Self-published in 2003, Hilary Thayer Hamanns Anthropology of an American Girl touched a nerve among readers, who identified with the sexual and intellectual awakening of its heroine, a young woman on the brink of adulthood.
A moving depiction of the transformative power of first love, Hamanns first novel follows Eveline Auerbach from her high school years in East Hampton, New York, in the 1970s through her early adulthood in the moneyed, high-pressured Manhattan of the 1980s.
Centering on Evie's fragile relationship with her family and her thwarted love affair with Harrison Rourke, a professional boxer, the novel is both a love story and an exploration of the difficulty of finding one's place in the world. As Evie surrenders to the dazzling emotional highs of love and the crippling loneliness of heartbreak, she strives to reconcile her identity with the constraints that all relationships - whether those familial or romantic, uplifting to the spirit or quietly detrimental - inherently place on us. Though she stumbles and strains against social conventions, Evie remains a strong yet sensitive observer of the world around her, often finding beauty and meaning in unexpected places.
Newly edited and revised since its original publication, Anthropology of an American Girl is an extraordinary piece of writing, original in its vision and thrilling in its execution.

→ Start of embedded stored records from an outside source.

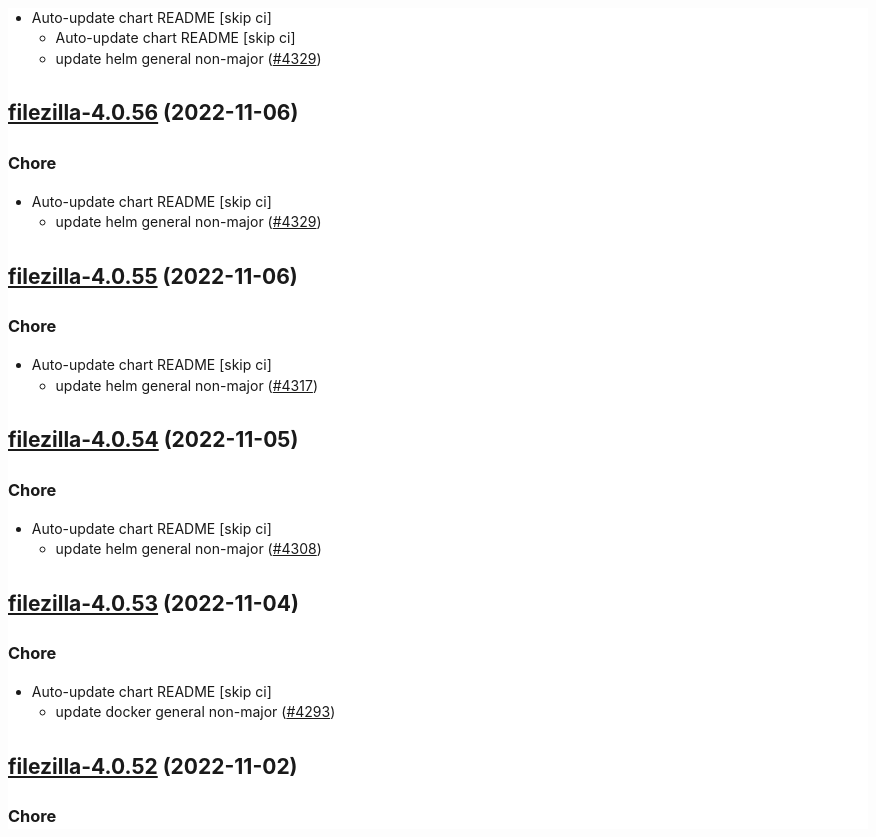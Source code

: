 - Auto-update chart README [skip ci]
  - Auto-update chart README [skip ci]
  - update helm general non-major ([#4329](https://github.com/truecharts/charts/issues/4329))




## [filezilla-4.0.56](https://github.com/truecharts/charts/compare/filezilla-4.0.55...filezilla-4.0.56) (2022-11-06)

### Chore

- Auto-update chart README [skip ci]
  - update helm general non-major ([#4329](https://github.com/truecharts/charts/issues/4329))




## [filezilla-4.0.55](https://github.com/truecharts/charts/compare/filezilla-4.0.54...filezilla-4.0.55) (2022-11-06)

### Chore

- Auto-update chart README [skip ci]
  - update helm general non-major ([#4317](https://github.com/truecharts/charts/issues/4317))




## [filezilla-4.0.54](https://github.com/truecharts/charts/compare/filezilla-4.0.53...filezilla-4.0.54) (2022-11-05)

### Chore

- Auto-update chart README [skip ci]
  - update helm general non-major ([#4308](https://github.com/truecharts/charts/issues/4308))




## [filezilla-4.0.53](https://github.com/truecharts/charts/compare/filezilla-4.0.52...filezilla-4.0.53) (2022-11-04)

### Chore

- Auto-update chart README [skip ci]
  - update docker general non-major ([#4293](https://github.com/truecharts/charts/issues/4293))




## [filezilla-4.0.52](https://github.com/truecharts/charts/compare/filezilla-4.0.51...filezilla-4.0.52) (2022-11-02)

### Chore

“If publishers could figure out a way to turn crack into a book, it’d read a lot like this. Originally a self-published cult hit in 2003 (since reedited), Hamann’s debut traces the sensual, passionate, and lonely interior of a young woman artist growing up in windswept East Hampton at the end of the 1970s.” (
"Closely observed, Holden Caulfield–ish story of teendom in Manhattan and its purlieus in the age of Me…. The details are exactly right…. Intelligent and without a false note—a memorable work." ( Kirkus Reviews)
“A cinematic and emotionally ripe debut novel....in gorgeous language and with brilliant observation.” ( Ms. magazine)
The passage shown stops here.